Of the entries below, copy only those lines that contain the word "Aggie".

▶

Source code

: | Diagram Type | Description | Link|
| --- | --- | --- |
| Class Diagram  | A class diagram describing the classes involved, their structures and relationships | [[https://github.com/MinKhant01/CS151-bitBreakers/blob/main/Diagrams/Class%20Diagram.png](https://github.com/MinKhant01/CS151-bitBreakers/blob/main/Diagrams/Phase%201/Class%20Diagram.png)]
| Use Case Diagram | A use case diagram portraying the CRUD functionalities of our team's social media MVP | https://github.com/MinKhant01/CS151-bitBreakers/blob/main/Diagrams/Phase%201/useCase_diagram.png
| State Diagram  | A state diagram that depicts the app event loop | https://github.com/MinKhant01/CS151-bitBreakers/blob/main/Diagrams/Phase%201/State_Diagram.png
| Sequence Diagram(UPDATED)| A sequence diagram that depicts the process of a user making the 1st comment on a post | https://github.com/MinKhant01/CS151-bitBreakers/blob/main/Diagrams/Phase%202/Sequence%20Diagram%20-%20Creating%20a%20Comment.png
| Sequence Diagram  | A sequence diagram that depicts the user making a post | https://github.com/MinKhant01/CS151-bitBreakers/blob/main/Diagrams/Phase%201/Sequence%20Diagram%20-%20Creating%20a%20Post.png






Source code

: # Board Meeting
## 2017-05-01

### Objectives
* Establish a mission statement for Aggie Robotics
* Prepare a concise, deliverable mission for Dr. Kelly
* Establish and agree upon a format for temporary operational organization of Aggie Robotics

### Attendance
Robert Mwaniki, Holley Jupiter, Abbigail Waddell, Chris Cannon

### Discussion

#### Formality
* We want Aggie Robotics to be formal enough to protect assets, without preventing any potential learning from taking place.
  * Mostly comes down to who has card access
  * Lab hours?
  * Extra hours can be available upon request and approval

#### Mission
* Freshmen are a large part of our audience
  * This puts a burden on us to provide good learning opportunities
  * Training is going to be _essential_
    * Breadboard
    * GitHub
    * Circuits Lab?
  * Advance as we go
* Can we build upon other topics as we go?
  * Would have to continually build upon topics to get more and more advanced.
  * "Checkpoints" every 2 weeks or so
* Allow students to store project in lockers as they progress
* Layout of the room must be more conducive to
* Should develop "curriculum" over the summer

◀

### [Response]
* Establish a mission statement for Aggie Robotics
* Establish and agree upon a format for temporary operational organization of Aggie Robotics
* We want Aggie Robotics to be formal enough to protect assets, without preventing any potential learning from taking place.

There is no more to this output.